There's a word I've been thinking about for the last couple of weeks, one of those nice loaded words of the sort that make people either wander off mentally or fidget nervously or roll their eyes impatiently or gear up for a good heated argument.  A word with baggage, so to speak.

Ready for it?  My dubious word-'o-the-month is this:

Repentance.

I'll just leave that there for a moment, and say that I'm totally disinterested in baggage.  I'm going to avoid the steamer trunks and not dig through any old laundry, mine or anyone else's.  One could ramble for quite a long time, digging into the meaning and uses and emotional reactions and social constructs of a word like this.  By all means, have at it if you like.  I'm not going to today.  That's not what I've been thinking about.

Underneath the dubious baggage, I understand that the root of this word simply means "to turn around."  To repent is to choose to turn around and go another way.  And taken in this very simple and direct form, it is becoming for me a powerful tool of change.

I've written before (and knowing me, I will again) about old patterns and habits and things which I dislike about myself and which trip me up over and over.  I hate that personal change happens so slowly, and I constantly wish that I were somehow ahead of where I am now.

There's the old saying that insanity is repeating the same actions and expecting to get a different result.  Do you spot it in there?  What this saying is indirectly advocating one do, in order to get new results?  Repent.  Turn around.  Do something else.

The standard definition of "repentance" has an element of contrition, and it seems many people add in an element of shame, consciously or not.  (Hello, baggage.  What else is packed inside those suitcases but shame?)  I am finding the assumed emotional component is neither necessary nor helpful.  Turning around doesn't take contrition.  It doesn't require shame.  It doesn't demand any emotional component at all.  It needs a decision and act of the will.  It takes saying, I'm not going to do that thing anymore.  I'm going to do this instead.  That's all.

Being human types, emotions get wrapped up in nearly everything we do.  Of course.  But emotions don't have to be in the lead here, and in many situations, they probably shouldn't be.  If I'm confronting a poor and long-standing habit, feeling ashamed doesn't help me break free of it.  What helps is making a change.  Whatever emotions come along for the ride, a decision backed up by action is the critical component of change.  And this is what repentance is. 

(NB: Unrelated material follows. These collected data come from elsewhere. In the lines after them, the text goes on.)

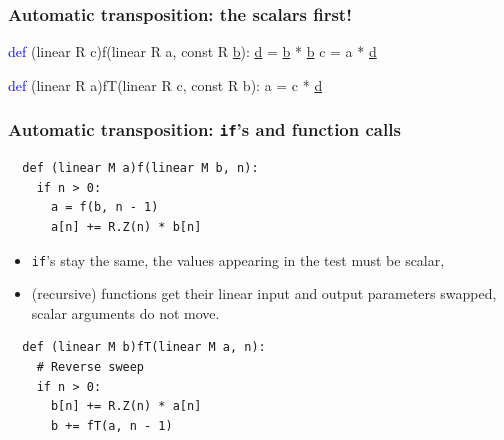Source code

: \documentclass[10pt]{beamer}
\begin{document}

\begin{frame}[fragile]
  \frametitle{Automatic transposition: the scalars first!}

\begin{semiverbatim}
  \textcolor{blue}{def} (linear R c)f(linear R a, const R \underline{b}):
    \underline{d} = \underline{b} * \underline{b}
    c = a * \underline{d}
\end{semiverbatim}

\begin{block}{}
  \centering
\end{block}

\begin{semiverbatim}
  \textcolor{blue}{def} (linear R a)fT(linear R c, const R b):
    \alert<1>{a = c * \underline{d}}
\end{semiverbatim}

\end{frame}


\begin{frame}[fragile]
  \frametitle{Automatic transposition: \lstinline{if}'s and function calls}

\begin{lstlisting}
  def (linear M a)f(linear M b, n):
    if n > 0:
      a = f(b, n - 1)
      a[n] += R.Z(n) * b[n]
\end{lstlisting}

\begin{block}{}
  \begin{itemize}
  \item \lstinline{if}'s stay the same, the values appearing in the
    test \alert{must be scalar},
  \item (recursive) functions get their linear input and output
    parameters swapped, scalar arguments do not move.
  \end{itemize}
\end{block}

\begin{lstlisting}
  def (linear M b)fT(linear M a, n):
    # Reverse sweep
    if n > 0:
      b[n] += R.Z(n) * a[n]
      b += fT(a, n - 1)
\end{lstlisting}
  
\end{frame}
\end{document}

A lot of teachers and coaches have said the same thing in other words.  This theological word, this loaded word is the one that has been in my attention and the one which I have been using to set against the habits I want to change.  Why this word?  I'm not sure.  Answering the question properly means rooting through baggage, which I am not doing today.  The simplest thing I can say is that I am reading and following the words of my teacher Jesus, and this is a word he uses.  I'm trusting (and this goes against my grain, but I'm doing my best) that I don't need to understand everything perfectly in order to make a change.  I'm doing what my Teacher says to do: repent of what's wrong and turn toward what's right.  That's not easy, but it is certainly simple.  And lo and behold, I find my Teacher is right.  Change comes, early and small, and real.  But more on that another day.